Your reply should contain only the line with "# VM version: JDK" and the lines after it through the end of the data, each written out exactly.

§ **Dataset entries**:
[Start of Attachment]

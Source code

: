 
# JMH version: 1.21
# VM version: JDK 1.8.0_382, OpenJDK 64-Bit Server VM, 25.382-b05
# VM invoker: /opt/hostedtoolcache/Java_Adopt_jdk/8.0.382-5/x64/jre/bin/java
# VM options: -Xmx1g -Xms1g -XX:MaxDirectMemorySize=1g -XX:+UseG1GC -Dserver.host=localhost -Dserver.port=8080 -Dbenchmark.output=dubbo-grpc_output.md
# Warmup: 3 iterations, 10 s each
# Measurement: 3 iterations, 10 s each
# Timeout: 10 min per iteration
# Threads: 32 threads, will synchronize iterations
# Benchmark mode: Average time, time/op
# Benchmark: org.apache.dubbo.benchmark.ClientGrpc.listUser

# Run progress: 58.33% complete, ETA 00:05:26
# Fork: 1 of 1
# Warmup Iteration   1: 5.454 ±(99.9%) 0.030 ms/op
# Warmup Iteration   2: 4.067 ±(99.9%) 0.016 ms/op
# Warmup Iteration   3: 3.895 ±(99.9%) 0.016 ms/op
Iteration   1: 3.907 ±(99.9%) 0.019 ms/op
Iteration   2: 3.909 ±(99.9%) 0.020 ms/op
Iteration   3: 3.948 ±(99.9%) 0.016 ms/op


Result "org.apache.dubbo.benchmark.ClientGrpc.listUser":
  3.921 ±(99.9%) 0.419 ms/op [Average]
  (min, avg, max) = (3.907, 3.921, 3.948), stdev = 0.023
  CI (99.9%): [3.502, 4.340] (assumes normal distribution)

[End of Attachment]

§ **FINISHED TASK**:
# VM version: JDK 1.8.0_382, OpenJDK 64-Bit Server VM, 25.382-b05
# VM invoker: /opt/hostedtoolcache/Java_Adopt_jdk/8.0.382-5/x64/jre/bin/java
# VM options: -Xmx1g -Xms1g -XX:MaxDirectMemorySize=1g -XX:+UseG1GC -Dserver.host=localhost -Dserver.port=8080 -Dbenchmark.output=dubbo-grpc_output.md
# Warmup: 3 iterations, 10 s each
# Measurement: 3 iterations, 10 s each
# Timeout: 10 min per iteration
# Threads: 32 threads, will synchronize iterations
# Benchmark mode: Average time, time/op
# Benchmark: org.apache.dubbo.benchmark.ClientGrpc.listUser

# Run progress: 58.33% complete, ETA 00:05:26
# Fork: 1 of 1
# Warmup Iteration   1: 5.454 ±(99.9%) 0.030 ms/op
# Warmup Iteration   2: 4.067 ±(99.9%) 0.016 ms/op
# Warmup Iteration   3: 3.895 ±(99.9%) 0.016 ms/op
Iteration   1: 3.907 ±(99.9%) 0.019 ms/op
Iteration   2: 3.909 ±(99.9%) 0.020 ms/op
Iteration   3: 3.948 ±(99.9%) 0.016 ms/op


Result "org.apache.dubbo.benchmark.ClientGrpc.listUser":
  3.921 ±(99.9%) 0.419 ms/op [Average]
  (min, avg, max) = (3.907, 3.921, 3.948), stdev = 0.023
  CI (99.9%): [3.502, 4.340] (assumes normal distribution)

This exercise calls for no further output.